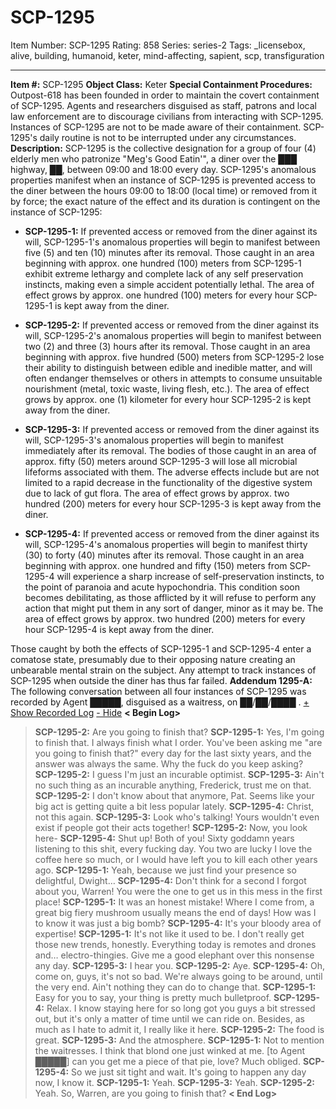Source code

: # SCP-1295
Item Number: SCP-1295
Rating: 858
Series: series-2
Tags: _licensebox, alive, building, humanoid, keter, mind-affecting, sapient, scp, transfiguration

---

**Item #:** SCP-1295
**Object Class:** Keter
**Special Containment Procedures:** Outpost-618 has been founded in order to maintain the covert containment of SCP-1295. Agents and researchers disguised as staff, patrons and local law enforcement are to discourage civilians from interacting with SCP-1295. Instances of SCP-1295 are not to be made aware of their containment. SCP-1295's daily routine is not to be interrupted under any circumstances.
**Description:** SCP-1295 is the collective designation for a group of four (4) elderly men who patronize "Meg's Good Eatin'", a diner over the ███ highway, ██, between 09:00 and 18:00 every day. SCP-1295's anomalous properties manifest when an instance of SCP-1295 is prevented access to the diner between the hours 09:00 to 18:00 (local time) or removed from it by force; the exact nature of the effect and its duration is contingent on the instance of SCP-1295:
  * **SCP-1295-1:** If prevented access or removed from the diner against its will, SCP-1295-1's anomalous properties will begin to manifest between five (5) and ten (10) minutes after its removal. Those caught in an area beginning with approx. one hundred (100) meters from SCP-1295-1 exhibit extreme lethargy and complete lack of any self preservation instincts, making even a simple accident potentially lethal. The area of effect grows by approx. one hundred (100) meters for every hour SCP-1295-1 is kept away from the diner.

  * **SCP-1295-2:** If prevented access or removed from the diner against its will, SCP-1295-2's anomalous properties will begin to manifest between two (2) and three (3) hours after its removal. Those caught in an area beginning with approx. five hundred (500) meters from SCP-1295-2 lose their ability to distinguish between edible and inedible matter, and will often endanger themselves or others in attempts to consume unsuitable nourishment (metal, toxic waste, living flesh, etc.). The area of effect grows by approx. one (1) kilometer for every hour SCP-1295-2 is kept away from the diner.

  * **SCP-1295-3:** If prevented access or removed from the diner against its will, SCP-1295-3's anomalous properties will begin to manifest immediately after its removal. The bodies of those caught in an area of approx. fifty (50) meters around SCP-1295-3 will lose all microbial lifeforms associated with them. The adverse effects include but are not limited to a rapid decrease in the functionality of the digestive system due to lack of gut flora. The area of effect grows by approx. two hundred (200) meters for every hour SCP-1295-3 is kept away from the diner.

  * **SCP-1295-4:** If prevented access or removed from the diner against its will, SCP-1295-4's anomalous properties will begin to manifest thirty (30) to forty (40) minutes after its removal. Those caught in an area beginning with approx. one hundred and fifty (150) meters from SCP-1295-4 will experience a sharp increase of self-preservation instincts, to the point of paranoia and acute hypochondria. This condition soon becomes debilitating, as those afflicted by it will refuse to perform any action that might put them in any sort of danger, minor as it may be. The area of effect grows by approx. two hundred (200) meters for every hour SCP-1295-4 is kept away from the diner.

Those caught by both the effects of SCP-1295-1 and SCP-1295-4 enter a comatose state, presumably due to their opposing nature creating an unbearable mental strain on the subject. Any attempt to track instances of SCP-1295 when outside the diner has thus far failed.
**Addendum 1295-A:** The following conversation between all four instances of SCP-1295 was recorded by Agent █████, disguised as a waitress, on ██/██/████ .
[\+ Show Recorded Log](javascript:;)
[\- Hide](javascript:;)
**< Begin Log>**
> **SCP-1295-2:** Are you going to finish that?
> **SCP-1295-1:** Yes, I'm going to finish that. I always finish what I order. You've been asking me "are you going to finish that?" every day for the last sixty years, and the answer was always the same. Why the fuck do you keep asking?
> **SCP-1295-2:** I guess I'm just an incurable optimist.
> **SCP-1295-3:** Ain't no such thing as an incurable anything, Frederick, trust me on that.
> **SCP-1295-2:** I don't know about that anymore, Pat. Seems like your big act is getting quite a bit less popular lately.
> **SCP-1295-4:** Christ, not this again.
> **SCP-1295-3:** Look who's talking! Yours wouldn't even exist if people got their acts together!
> **SCP-1295-2:** Now, you look here-
> **SCP-1295-4:** Shut up! Both of you! Sixty goddamn years listening to this shit, every fucking day. You two are lucky I love the coffee here so much, or I would have left you to kill each other years ago.
> **SCP-1295-1:** Yeah, because we just find your presence so delightful, Dwight…
> **SCP-1295-4:** Don't think for a second I forgot about you, Warren! You were the one to get us in this mess in the first place!
> **SCP-1295-1:** It was an honest mistake! Where I come from, a great big fiery mushroom usually means the end of days! How was I to know it was just a big bomb?
> **SCP-1295-4:** It's your bloody area of expertise!
> **SCP-1295-1:** It's not like it used to be. I don't really get those new trends, honestly. Everything today is remotes and drones and… electro-thingies. Give me a good elephant over this nonsense any day.
> **SCP-1295-3:** I hear you.
> **SCP-1295-2:** Aye.
> **SCP-1295-4:** Oh, come on, guys, it's not so bad. We're always going to be around, until the very end. Ain't nothing they can do to change that.
> **SCP-1295-1:** Easy for you to say, your thing is pretty much bulletproof.
> **SCP-1295-4:** Relax. I know staying here for so long got you guys a bit stressed out, but it's only a matter of time until we can ride on. Besides, as much as I hate to admit it, I really like it here.
> **SCP-1295-2:** The food is great.
> **SCP-1295-3:** And the atmosphere.
> **SCP-1295-1:** Not to mention the waitresses. I think that blond one just winked at me. [to Agent █████] can you get me a piece of that pie, love? Much obliged.
> **SCP-1295-4:** So we just sit tight and wait. It's going to happen any day now, I know it.
> **SCP-1295-1:** Yeah.
> **SCP-1295-3:** Yeah.
> **SCP-1295-2:** Yeah. So, Warren, are you going to finish that?
**< End Log>**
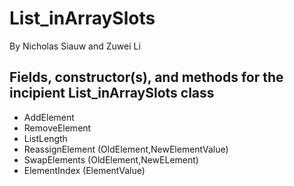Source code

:# List_inArraySlots
By Nicholas Siauw and Zuwei Li

## Fields, constructor(s), and methods for the incipient List_inArraySlots class
- AddElement
- RemoveElement
- ListLength
- ReassignElement (OldElement,NewElementValue)
- SwapElements (OldElement,NewELement)
- ElementIndex (ElementValue)
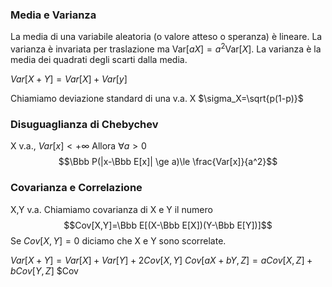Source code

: 
### Media e Varianza

La media di una variabile aleatoria (o valore atteso o speranza) è lineare. 
La varianza è invariata per traslazione ma $\mbox{Var}[aX]=a^2\mbox{Var}[X]$.
La varianza è la media dei quadrati degli scarti dalla media.

$Var[X+Y]=Var[X]+Var[y]$

Chiamiamo deviazione standard di una v.a. X $\sigma_X=\sqrt{p(1-p)}$


### Disuguaglianza di Chebychev
X v.a., $Var[x]<+\infty$ 
Allora $\forall a>0$
$$\Bbb P(|x-\Bbb E[x]| \ge a)\le \frac{Var[x]}{a^2}$$
### Covarianza e Correlazione
X,Y v.a. Chiamiamo covarianza di X e Y il numero 
$$Cov[X,Y]=\Bbb E[(X-\Bbb E[X])(Y-\Bbb E[Y])]$$
Se $Cov[X,Y]=0$ diciamo che X e Y sono scorrelate.

$Var[X+Y]=Var[X]+Var[Y]+2Cov[X,Y]$
$Cov[aX+bY,Z]=aCov[X,Z]+bCov[Y,Z]$
$Cov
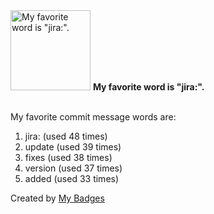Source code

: <img src="https://my-badges.github.io/my-badges/favorite-word.png" alt="My favorite word is &quot;jira:&quot;." title="My favorite word is &quot;jira:&quot;." width="128">
<strong>My favorite word is &quot;jira:&quot;.</strong>
<br><br>

My favorite commit message words are:

1. jira: (used 48 times)
2. update (used 39 times)
3. fixes (used 38 times)
4. version (used 37 times)
5. added (used 33 times)


Created by <a href="https://github.com/my-badges/my-badges">My Badges</a>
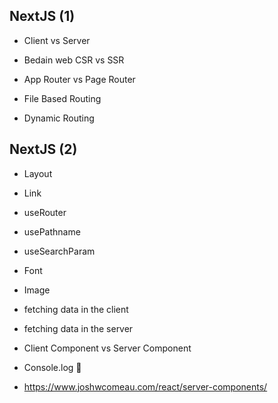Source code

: ## NextJS (1)

- Client vs Server
- Bedain web CSR vs SSR

- App Router vs Page Router
- File Based Routing
- Dynamic Routing

## NextJS (2)

- Layout

- Link
- useRouter
- usePathname
- useSearchParam

- Font
- Image

- fetching data in the client
- fetching data in the server

- Client Component vs Server Component
- Console.log 👀

- https://www.joshwcomeau.com/react/server-components/
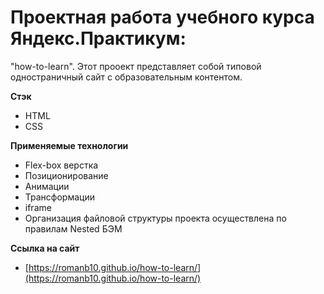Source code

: # Проектная работа учебного курса Яндекс.Практикум: 
"how-to-learn".
Этот прооект представляет собой типовой одностраничный сайт с образовательным контентом.

**Стэк**
* HTML
* CSS

**Применяемые технологии**
* Flex-box верстка
* Позиционирование
* Анимации
* Трансформации
* iframe
* Организация файловой структуры проекта осуществлена по правилам Nested БЭМ

**Ссылка на сайт**
* [https://romanb10.github.io/how-to-learn/](https://romanb10.github.io/how-to-learn/)
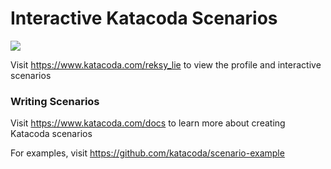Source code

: # Interactive Katacoda Scenarios

[![](http://shields.katacoda.com/katacoda/reksy_lie/count.svg)](https://www.katacoda.com/reksy_lie "Get your profile on Katacoda.com")

Visit https://www.katacoda.com/reksy_lie to view the profile and interactive scenarios

### Writing Scenarios
Visit https://www.katacoda.com/docs to learn more about creating Katacoda scenarios

For examples, visit https://github.com/katacoda/scenario-example
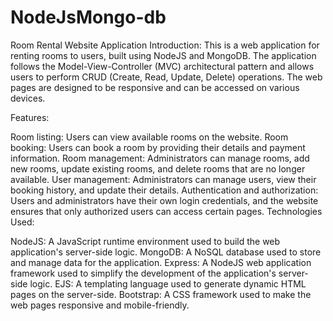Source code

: # NodeJsMongo-db

Room Rental Website Application
Introduction:
This is a web application for renting rooms to users, built using NodeJS and MongoDB. The application follows the Model-View-Controller (MVC) architectural pattern and allows users to perform CRUD (Create, Read, Update, Delete) operations. The web pages are designed to be responsive and can be accessed on various devices.

Features:

Room listing: Users can view available rooms on the website.
Room booking: Users can book a room by providing their details and payment information.
Room management: Administrators can manage rooms, add new rooms, update existing rooms, and delete rooms that are no longer available.
User management: Administrators can manage users, view their booking history, and update their details.
Authentication and authorization: Users and administrators have their own login credentials, and the website ensures that only authorized users can access certain pages.
Technologies Used:

NodeJS: A JavaScript runtime environment used to build the web application's server-side logic.
MongoDB: A NoSQL database used to store and manage data for the application.
Express: A NodeJS web application framework used to simplify the development of the application's server-side logic.
EJS: A templating language used to generate dynamic HTML pages on the server-side.
Bootstrap: A CSS framework used to make the web pages responsive and mobile-friendly.
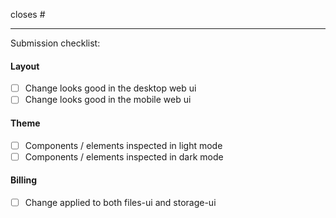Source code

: closes #

---
Submission checklist: 

<!-- Remove anything below that is not applicable -->   

#### Layout
- [ ] Change looks good in the desktop web ui
- [ ] Change looks good in the mobile web ui

#### Theme
- [ ] Components / elements inspected in light mode
- [ ] Components / elements inspected in dark mode

#### Billing
- [ ] Change applied to both files-ui and storage-ui
 
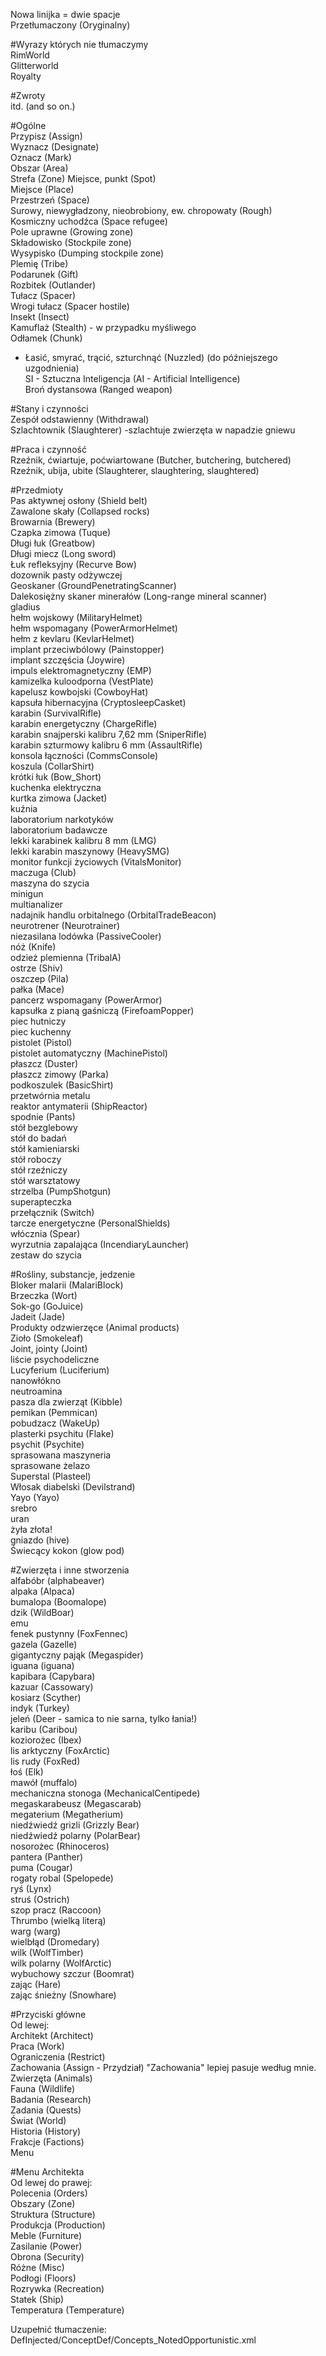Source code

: Nowa linijka = dwie spacje  
Przetłumaczony (Oryginalny)  
  
  
#Wyrazy których nie tłumaczymy  
RimWorld  
Glitterworld  
Royalty  
  
#Zwroty  
itd. (and so on.)  
  
#Ogólne  
Przypisz (Assign)  
Wyznacz (Designate)  
Oznacz (Mark)  
Obszar (Area)  
Strefa (Zone)
Miejsce, punkt (Spot)  
Miejsce (Place)  
Przestrzeń (Space)  
Surowy, niewygładzony, nieobrobiony, ew. chropowaty (Rough)  
Kosmiczny uchodźca (Space refugee)  
Pole uprawne (Growing zone)  
Składowisko (Stockpile zone)  
Wysypisko (Dumping stockpile zone)  
Plemię (Tribe)  
Podarunek (Gift)  
Rozbitek (Outlander)  
Tułacz (Spacer)  
Wrogi tułacz (Spacer hostile)  
Insekt (Insect)  
Kamuflaż (Stealth) - w przypadku myśliwego  
Odłamek (Chunk)  
 - Łasić, smyrać, trącić, szturchnąć (Nuzzled) (do późniejszego uzgodnienia)  
SI - Sztuczna Inteligencja (AI - Artificial Intelligence)  
Broń dystansowa (Ranged weapon)  
  
#Stany i czynności  
Zespół odstawienny (Withdrawal)  
Szlachtownik (Slaughterer) -szlachtuje zwierzęta w napadzie gniewu  
  
#Praca i czynność  
Rzeźnik, ćwiartuje, poćwiartowane (Butcher, butchering, butchered)  
Rzeźnik, ubija, ubite (Slaughterer, slaughtering, slaughtered)  
  
#Przedmioty  
Pas aktywnej osłony (Shield belt)  
Zawalone skały (Collapsed rocks)  
Browarnia (Brewery)  
Czapka zimowa (Tuque)  
Długi łuk (Greatbow)  
Długi miecz (Long sword)  
Łuk refleksyjny (Recurve Bow)  
dozownik pasty odżywczej  
Geoskaner (GroundPenetratingScanner)  
Dalekosiężny skaner minerałów (Long-range mineral scanner)  
gladius  
hełm wojskowy (MilitaryHelmet)  
hełm wspomagany (PowerArmorHelmet)  
hełm z kevlaru (KevlarHelmet)  
implant przeciwbólowy (Painstopper)  
implant szczęścia (Joywire)  
impuls elektromagnetyczny (EMP)  
kamizelka kuloodporna (VestPlate)  
kapelusz kowbojski (CowboyHat)  
kapsuła hibernacyjna (CryptosleepCasket)  
karabin (SurvivalRifle)  
karabin energetyczny (ChargeRifle)  
karabin snajperski kalibru 7,62 mm (SniperRifle)  
karabin szturmowy kalibru 6 mm (AssaultRifle)  
konsola łączności (CommsConsole)  
koszula (CollarShirt)  
krótki łuk (Bow_Short)  
kuchenka elektryczna  
kurtka zimowa (Jacket)  
kuźnia  
laboratorium narkotyków  
laboratorium badawcze  
lekki karabinek kalibru 8 mm (LMG)  
lekki karabin maszynowy (HeavySMG)  
monitor funkcji życiowych (VitalsMonitor)  
maczuga (Club)  
maszyna do szycia  
minigun  
multianalizer  
nadajnik handlu orbitalnego (OrbitalTradeBeacon)  
neurotrener (Neurotrainer)  
niezasilana lodówka (PassiveCooler)  
nóż (Knife)  
odzież plemienna (TribalA)  
ostrze (Shiv)  
oszczep (Pila)  
pałka (Mace)  
pancerz wspomagany (PowerArmor)  
kapsułka z pianą gaśniczą (FirefoamPopper)  
piec hutniczy  
piec kuchenny  
pistolet (Pistol)  
pistolet automatyczny (MachinePistol)  
płaszcz (Duster)  
płaszcz zimowy (Parka)  
podkoszulek (BasicShirt)  
przetwórnia metalu  
reaktor antymaterii (ShipReactor)  
spodnie (Pants)  
stół bezglebowy  
stół do badań  
stół kamieniarski  
stół roboczy  
stół rzeźniczy  
stół warsztatowy  
strzelba (PumpShotgun)  
superapteczka  
przełącznik (Switch)  
tarcze energetyczne (PersonalShields)  
włócznia (Spear)  
wyrzutnia zapalająca (IncendiaryLauncher)  
zestaw do szycia  
  
#Rośliny, substancje, jedzenie  
Bloker malarii (MalariBlock)  
Brzeczka (Wort)  
Sok-go (GoJuice)  
Jadeit (Jade)  
Produkty odzwierzęce (Animal products)  
Zioło (Smokeleaf)  
Joint, jointy (Joint)  
liście psychodeliczne  
Lucyferium (Luciferium)  
nanowłókno  
neutroamina  
pasza dla zwierząt (Kibble)  
pemikan (Pemmican)  
pobudzacz (WakeUp)  
plasterki psychitu (Flake)  
psychit (Psychite)  
sprasowana maszyneria  
sprasowane żelazo  
Superstal (Plasteel)  
Włosak diabelski (Devilstrand)  
Yayo (Yayo)  
srebro  
uran  
żyła złota!  
gniazdo (hive)  
Świecący kokon (glow pod)  
  
#Zwierzęta i inne stworzenia  
alfabóbr (alphabeaver)  
alpaka (Alpaca)  
bumalopa (Boomalope)  
dzik (WildBoar)  
emu  
fenek pustynny (FoxFennec)  
gazela (Gazelle)  
gigantyczny pająk (Megaspider)  
iguana (iguana)  
kapibara (Capybara)  
kazuar (Cassowary)  
kosiarz (Scyther)  
indyk (Turkey)  
jeleń (Deer - samica to nie sarna, tylko łania!)  
karibu (Caribou)  
koziorożec (Ibex)  
lis arktyczny (FoxArctic)  
lis rudy (FoxRed)  
łoś (Elk)  
mawół (muffalo)  
mechaniczna stonoga (MechanicalCentipede)  
megaskarabeusz (Megascarab)  
megaterium (Megatherium)  
niedźwiedź grizli (Grizzly Bear)  
niedźwiedź polarny (PolarBear)  
nosorożec (Rhinoceros)  
pantera (Panther)  
puma (Cougar)  
rogaty robal (Spelopede)  
ryś (Lynx)  
struś (Ostrich)  
szop pracz (Raccoon)  
Thrumbo (wielką literą)  
warg (warg)  
wielbłąd (Dromedary)  
wilk (WolfTimber)  
wilk polarny (WolfArctic)  
wybuchowy szczur (Boomrat)  
zając (Hare)  
zając śnieżny (Snowhare)  
  
#Przyciski główne  
Od lewej:  
Architekt (Architect)  
Praca (Work)  
Ograniczenia (Restrict)  
Zachowania (Assign - Przydział) "Zachowania" lepiej pasuje według mnie.  
Zwierzęta (Animals)  
Fauna (Wildlife)  
Badania (Research)  
Zadania (Quests)  
Świat (World)  
Historia (History)  
Frakcje (Factions)  
Menu  
  
#Menu Architekta  
Od lewej do prawej:  
Polecenia (Orders)  
Obszary (Zone)  
Struktura (Structure)  
Produkcja (Production)  
Meble (Furniture)  
Zasilanie (Power)  
Obrona (Security)  
Różne (Misc)  
Podłogi (Floors)  
Rozrywka (Recreation)  
Statek (Ship)  
Temperatura (Temperature)  
  
  
  
Uzupełnić tłumaczenie:  
DefInjected/ConceptDef/Concepts_NotedOpportunistic.xml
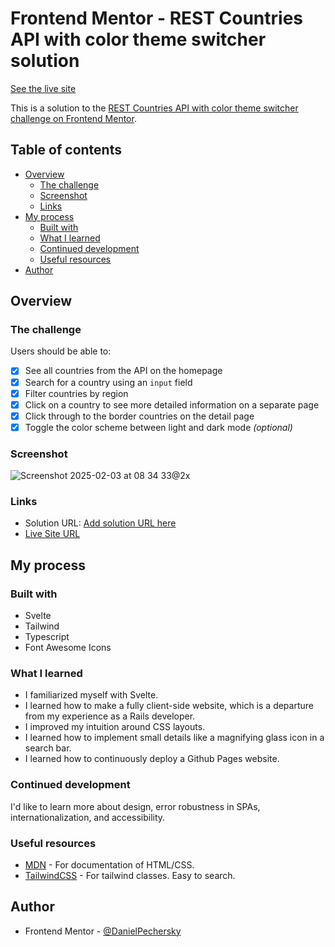 # Frontend Mentor - REST Countries API with color theme switcher solution

[See the live site](https://danielpechersky.github.io/rest-countries-api/)

This is a solution to the [REST Countries API with color theme switcher challenge on Frontend Mentor](https://www.frontendmentor.io/challenges/rest-countries-api-with-color-theme-switcher-5cacc469fec04111f7b848ca).

## Table of contents

- [Overview](#overview)
  - [The challenge](#the-challenge)
  - [Screenshot](#screenshot)
  - [Links](#links)
- [My process](#my-process)
  - [Built with](#built-with)
  - [What I learned](#what-i-learned)
  - [Continued development](#continued-development)
  - [Useful resources](#useful-resources)
- [Author](#author)

## Overview

### The challenge

Users should be able to:

- [x] See all countries from the API on the homepage
- [x] Search for a country using an `input` field
- [x] Filter countries by region
- [x] Click on a country to see more detailed information on a separate page
- [x] Click through to the border countries on the detail page
- [x] Toggle the color scheme between light and dark mode *(optional)*

### Screenshot

![Screenshot 2025-02-03 at 08 34 33@2x](https://github.com/user-attachments/assets/d25d5ef1-853d-41a1-9560-9f9a31786c4d)

### Links

- Solution URL: [Add solution URL here](https://your-solution-url.com)
- [Live Site URL](https://danielpechersky.github.io/rest-countries-api/)

## My process

### Built with

- Svelte
- Tailwind
- Typescript
- Font Awesome Icons

### What I learned

- I familiarized myself with Svelte.
- I learned how to make a fully client-side website, which is a departure from my experience as a Rails developer.
- I improved my intuition around CSS layouts.
- I learned how to implement small details like a magnifying glass icon in a search bar.
- I learned how to continuously deploy a Github Pages website.

### Continued development

I'd like to learn more about design, error robustness in SPAs, internationalization, and accessibility.

### Useful resources

- [MDN](https://developer.mozilla.org/en-US/) - For documentation of HTML/CSS.
- [TailwindCSS](https://tailwindcss.com) - For tailwind classes. Easy to search.

## Author

- Frontend Mentor - [@DanielPechersky](https://www.frontendmentor.io/profile/DanielPechersky)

Your assignment - Could you find every line in the records above that contains the word "lekki" and copy it?

Written answer -
lekki karabinek kalibru 8 mm (LMG)  
lekki karabin maszynowy (HeavySMG)  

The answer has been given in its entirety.